Published online 2008 Feb 20. doi:  10.3346/jkms.2008.23.1.24
PMCID: PMC2526479

Voxel-Based Morphometry Study of Gray Matter Abnormalities in Obsessive-Compulsive Disorder


To examine regional abnormalities in the brains of patients with obsessive-compulsive disorder (OCD), we assessed the gray matter (GM) density using voxel-based morphometry (VBM). We compared magnetic resonance images (MRIs) acquired from 71 OCD patients and 71 age- and gender-matched normal controls and examined the relationship between GM density and various clinical variables in OCD patients. We also investigated whether GM density differs among the subtypes of OCD compared to healthy controls. We detected significant reduction of GM in the inferior frontal gyrus, the medial frontal gyrus, the insula, the cingulate gyrus, and the superior temporal gyrus of OCD patients. A significant increase in GM density was observed in the postcentral gyrus, the thalamus, and the putamen. Some of these regions, including the insular and postcentral gyrus, were also associated with the severity of obsessive-compulsive symptoms. These findings indicate that the frontal-subcortical circuitry is dysfunctional in OCD, and suggest that the parietal cortex may play a role in the pathophysiology of this disease.

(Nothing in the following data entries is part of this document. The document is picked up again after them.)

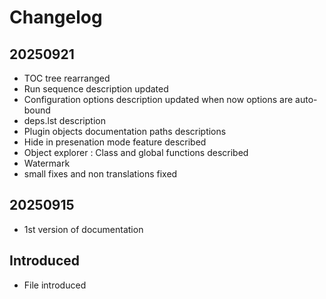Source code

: # Changelog

## 20250921
- TOC tree rearranged
- Run sequence description updated
- Configuration options description updated when now options are auto-bound
- deps.lst description
- Plugin objects documentation paths descriptions
- Hide in presenation mode feature described
- Object explorer : Class and global functions described
- Watermark
- small fixes and non translations fixed

## 20250915
- 1st version of documentation

## Introduced
- File introduced
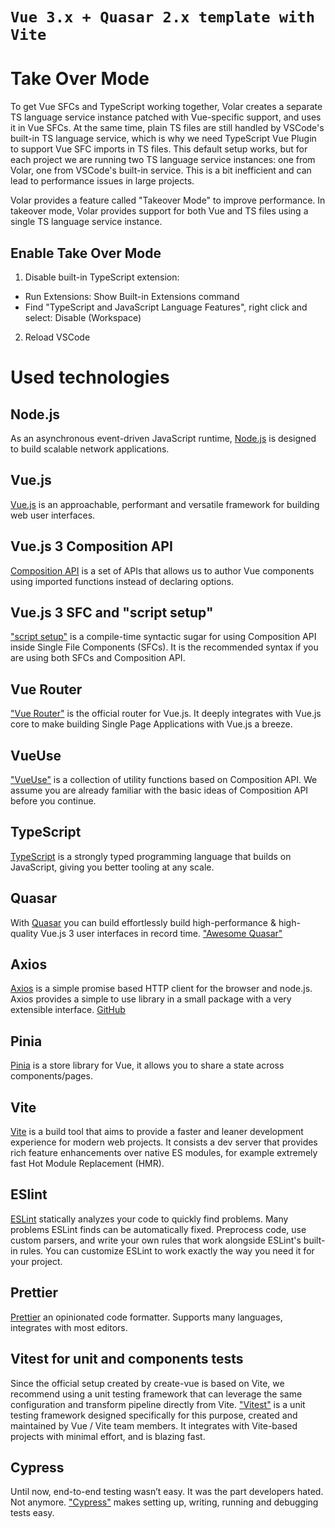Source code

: # `Vue 3.x + Quasar 2.x template with Vite`

# Take Over Mode
To get Vue SFCs and TypeScript working together, Volar creates a separate TS language service instance patched with Vue-specific support, and uses it in Vue SFCs. At the same time, plain TS files are still handled by VSCode's built-in TS language service, which is why we need TypeScript Vue Plugin to support Vue SFC imports in TS files. This default setup works, but for each project we are running two TS language service instances: one from Volar, one from VSCode's built-in service. This is a bit inefficient and can lead to performance issues in large projects.

Volar provides a feature called "Takeover Mode" to improve performance. In takeover mode, Volar provides support for both Vue and TS files using a single TS language service instance.
## Enable Take Over Mode

1. Disable built-in TypeScript extension:
- Run Extensions: Show Built-in Extensions command
- Find "TypeScript and JavaScript Language Features", right click and select: Disable (Workspace)
2. Reload VSCode

# Used technologies

## Node.js

As an asynchronous event-driven JavaScript runtime, [Node.js](https://nodejs.org/en/) is designed to build scalable network applications.

## Vue.js

[Vue.js](https://vuejs.org/) is an approachable, performant and versatile framework for building web user interfaces.

## Vue.js 3 Composition API

[Composition API](https://vuejs.org/api/composition-api-setup.html) is a set of APIs that allows us to author Vue components using imported functions instead of declaring options.

## Vue.js 3 SFC and "script setup"

["script setup"](https://vuejs.org/api/sfc-script-setup.html) is a compile-time syntactic sugar for using Composition API inside Single File Components (SFCs). It is the recommended syntax if you are using both SFCs and Composition API.

## Vue Router

["Vue Router"](https://router.vuejs.org/) is the official router for Vue.js. It deeply integrates with Vue.js core to make building Single Page Applications with Vue.js a breeze.

## VueUse

["VueUse"](https://vueuse.org/) is a collection of utility functions based on Composition API. We assume you are already familiar with the basic ideas of Composition API before you continue.


## TypeScript

[TypeScript](https://www.typescriptlang.org/) is a strongly typed programming language that builds on JavaScript, giving you better tooling at any scale.

## Quasar

With [Quasar](https://quasar.dev/) you can build effortlessly build high-performance & high-quality Vue.js 3 user interfaces in record time. ["Awesome Quasar"](https://github.com/quasarframework/quasar-awesome)

## Axios

[Axios](https://axios-http.com/) is a simple promise based HTTP client for the browser and node.js. Axios provides a simple to use library in a small package with a very extensible interface. [GitHub](https://github.com/axios/axios)

## Pinia

[Pinia](https://pinia.vuejs.org/) is a store library for Vue, it allows you to share a state across components/pages.

## Vite

[Vite](https://vitejs.dev/) is a build tool that aims to provide a faster and leaner development experience for modern web projects. It consists a dev server that provides rich feature enhancements over native ES modules, for example extremely fast Hot Module Replacement (HMR).

## ESlint

[ESLint](https://eslint.org/) statically analyzes your code to quickly find problems. Many problems ESLint finds can be automatically fixed. Preprocess code, use custom parsers, and write your own rules that work alongside ESLint's built-in rules. You can customize ESLint to work exactly the way you need it for your project.

## Prettier

[Prettier](https://prettier.io/) an opinionated code formatter. Supports many languages, integrates with most editors.

## Vitest for unit and components tests

Since the official setup created by create-vue is based on Vite, we recommend using a unit testing framework that can leverage the same configuration and transform pipeline directly from Vite. ["Vitest"](https://vuejs.org/guide/scaling-up/testing.html#unit-testing) is a unit testing framework designed specifically for this purpose, created and maintained by Vue / Vite team members. It integrates with Vite-based projects with minimal effort, and is blazing fast.

## Cypress

Until now, end-to-end testing wasn’t easy. It was the part developers hated.
Not anymore. ["Cypress"](https://www.cypress.io/) makes setting up, writing, running and debugging tests easy.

Keywords: Obsessive-Compulsive Disorder, Magnetic Resonance Imaging, Voxel-Based Morphometry, Parietal Cortex


Several studies have investigated the pathophysiology of obsessive-compulsive disorder (OCD) and found evidence of associated abnormalities in the frontal-subcortical circuits (1, 2). In particular, the orbitofrontal and anterior cingulate regions are hypothesized to play an important role in producing the symptoms of OCD. Several functional studies have identified hypermetabolism in the orbitofrontal cortex, the inferior frontal gyrus, and the anterior cingulate cortex, under baseline conditions and during symptom provocation (3, 4). Normal metabolic activity in these regions was restored with treatment (5).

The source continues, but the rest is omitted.